Springbrook High School


    This column explores teaching gender in a world history course. I was inspired to reflect on how to teach about gender after an email correspondence with Robert B. Bain of the School of Education at the University of Michigan on the gender lessons I presented at the 2002 National Council for the Social Studies annual conference in Phoenix, Arizona. Bob's questions prompted me to expand a unit plan into a more descriptive and analytical picture of teaching. 1

    Gender is a required topic in Advanced Placement World History and is included in many college-level world history textbooks, but how many world history teachers have had formal training in gender studies? I hope this article will inspire more world history teachers to include gender as a regular feature of analysis in the world history course.
    In the past, many world history teachers approached the analysis of gender structures with a focus mainly on 'what did the women do?' Or, perhaps, the teacher occasionally pointed out how interactions between cultures changed what Peter Stearns identifies as the "established ideas about men and women, and their roles." The approach suggested here is to help students see the connections among gender roles, social structures, and political structures during several of the time periods in a world history course.
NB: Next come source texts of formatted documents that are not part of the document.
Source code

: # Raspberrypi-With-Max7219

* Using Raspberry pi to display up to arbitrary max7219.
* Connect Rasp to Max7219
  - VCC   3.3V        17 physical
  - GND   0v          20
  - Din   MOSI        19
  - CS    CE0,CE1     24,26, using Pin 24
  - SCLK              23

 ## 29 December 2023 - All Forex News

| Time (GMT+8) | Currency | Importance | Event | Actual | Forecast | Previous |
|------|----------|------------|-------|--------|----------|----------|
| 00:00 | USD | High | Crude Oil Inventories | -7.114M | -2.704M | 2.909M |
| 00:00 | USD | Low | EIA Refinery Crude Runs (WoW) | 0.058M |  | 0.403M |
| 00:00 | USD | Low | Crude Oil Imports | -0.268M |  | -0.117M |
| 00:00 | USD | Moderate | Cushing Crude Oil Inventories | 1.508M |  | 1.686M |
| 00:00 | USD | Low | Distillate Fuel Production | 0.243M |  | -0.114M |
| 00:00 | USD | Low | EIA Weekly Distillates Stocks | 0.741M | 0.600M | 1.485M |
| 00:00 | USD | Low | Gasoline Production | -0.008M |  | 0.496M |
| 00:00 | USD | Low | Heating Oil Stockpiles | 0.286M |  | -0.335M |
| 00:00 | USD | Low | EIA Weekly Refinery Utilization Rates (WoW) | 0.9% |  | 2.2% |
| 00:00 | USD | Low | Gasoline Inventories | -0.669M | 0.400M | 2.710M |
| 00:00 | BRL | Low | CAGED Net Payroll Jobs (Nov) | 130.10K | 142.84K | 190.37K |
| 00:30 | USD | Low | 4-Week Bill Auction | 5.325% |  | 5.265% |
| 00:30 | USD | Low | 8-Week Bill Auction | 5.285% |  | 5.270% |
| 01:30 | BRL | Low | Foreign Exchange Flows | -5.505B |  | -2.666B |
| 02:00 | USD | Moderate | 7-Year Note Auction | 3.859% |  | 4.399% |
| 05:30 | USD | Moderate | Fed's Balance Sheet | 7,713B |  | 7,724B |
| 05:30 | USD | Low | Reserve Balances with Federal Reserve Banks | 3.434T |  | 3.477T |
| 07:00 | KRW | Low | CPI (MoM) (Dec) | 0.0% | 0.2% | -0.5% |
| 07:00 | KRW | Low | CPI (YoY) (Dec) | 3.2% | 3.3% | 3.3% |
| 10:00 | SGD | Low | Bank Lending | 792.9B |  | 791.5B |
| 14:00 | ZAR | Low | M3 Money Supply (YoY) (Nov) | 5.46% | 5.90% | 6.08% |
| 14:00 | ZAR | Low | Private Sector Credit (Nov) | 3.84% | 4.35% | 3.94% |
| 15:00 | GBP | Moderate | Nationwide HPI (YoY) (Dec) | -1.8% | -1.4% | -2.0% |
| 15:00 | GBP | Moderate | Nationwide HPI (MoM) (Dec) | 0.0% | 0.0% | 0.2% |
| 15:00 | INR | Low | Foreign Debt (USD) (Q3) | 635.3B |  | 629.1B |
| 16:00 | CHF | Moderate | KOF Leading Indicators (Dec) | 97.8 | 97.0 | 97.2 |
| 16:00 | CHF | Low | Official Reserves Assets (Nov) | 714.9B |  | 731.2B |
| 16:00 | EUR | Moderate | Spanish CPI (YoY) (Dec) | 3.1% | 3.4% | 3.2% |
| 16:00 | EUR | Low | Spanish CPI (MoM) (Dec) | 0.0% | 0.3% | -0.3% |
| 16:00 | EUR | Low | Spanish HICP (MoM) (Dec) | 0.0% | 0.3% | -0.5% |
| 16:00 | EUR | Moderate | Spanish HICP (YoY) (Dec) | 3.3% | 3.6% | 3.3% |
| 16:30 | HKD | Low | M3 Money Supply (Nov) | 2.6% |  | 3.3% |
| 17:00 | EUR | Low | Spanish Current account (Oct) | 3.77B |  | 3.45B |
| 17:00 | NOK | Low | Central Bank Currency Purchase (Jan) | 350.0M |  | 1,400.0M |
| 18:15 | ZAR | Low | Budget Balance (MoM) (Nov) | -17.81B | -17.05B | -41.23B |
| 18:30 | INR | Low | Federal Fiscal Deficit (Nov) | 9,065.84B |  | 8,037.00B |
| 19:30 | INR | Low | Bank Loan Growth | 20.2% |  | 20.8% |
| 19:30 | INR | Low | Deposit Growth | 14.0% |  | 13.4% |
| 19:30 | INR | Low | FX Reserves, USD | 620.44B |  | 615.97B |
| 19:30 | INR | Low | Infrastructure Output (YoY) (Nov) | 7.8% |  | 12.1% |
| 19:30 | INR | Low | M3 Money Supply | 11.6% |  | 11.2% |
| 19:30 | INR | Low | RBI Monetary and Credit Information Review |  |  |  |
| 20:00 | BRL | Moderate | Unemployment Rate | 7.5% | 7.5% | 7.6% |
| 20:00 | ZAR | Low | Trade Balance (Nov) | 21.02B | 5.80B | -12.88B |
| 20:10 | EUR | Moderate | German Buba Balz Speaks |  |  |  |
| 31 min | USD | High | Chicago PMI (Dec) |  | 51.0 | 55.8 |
Then, the teacher can guide students toward looking at continuities and changes in the roles for men and women over two or more of the time periods.
    The new AP World History Course Curriculum motivated me to rethink how I was teaching about gender. Previously, I taught about women as an addition to the "regular" topics and questions. I was dissatisfied with the "special highlights" approach, because some students, mostly male, would bemoan any special women history topics that "didn't have anything to do with them." I also wanted my female and male students to remember that men and women, girls and boys, made up the populations of the global past just as both genders do today. 4
    I began to question historians I know, such as Robyn Muncy at the University of Maryland, College Park, and Judith Tucker at Georgetown University, about new approaches to writing about gender in history. Muncy's study of gender in American history and Tucker's work on analyzing women's historical roles in the Muslim world helped tremendously. I found the information in Tucker's work important for new "facts" I now include in teaching about the Ottoman Empire, but I don't always have the same kind of information about the relative amount of economic power and legal rights in all of the political systems we study. Perhaps, as I have time to learn more about the relative economic and legal position of women in other places, I will be able to use more of her work on gender. Peter Stearns' book, Gender in World History, was written partially with the AP World History course in mind, so it was invaluable in broadening my view of men and women's roles in different societies over time. However, most of its focus is on Europe and East Asia, and I was looking for more of an integrated global approach. Muncy's work was the most helpful in its explanations of how American historians use the terms "masculine" and "feminine" to analyze American political, social, and economic systems. I wouldn't have time in my world history course to examine all societies' definitions of masculinity and femininity, but Muncy's ideas made me think more about why I thought gender was an important category for analysis.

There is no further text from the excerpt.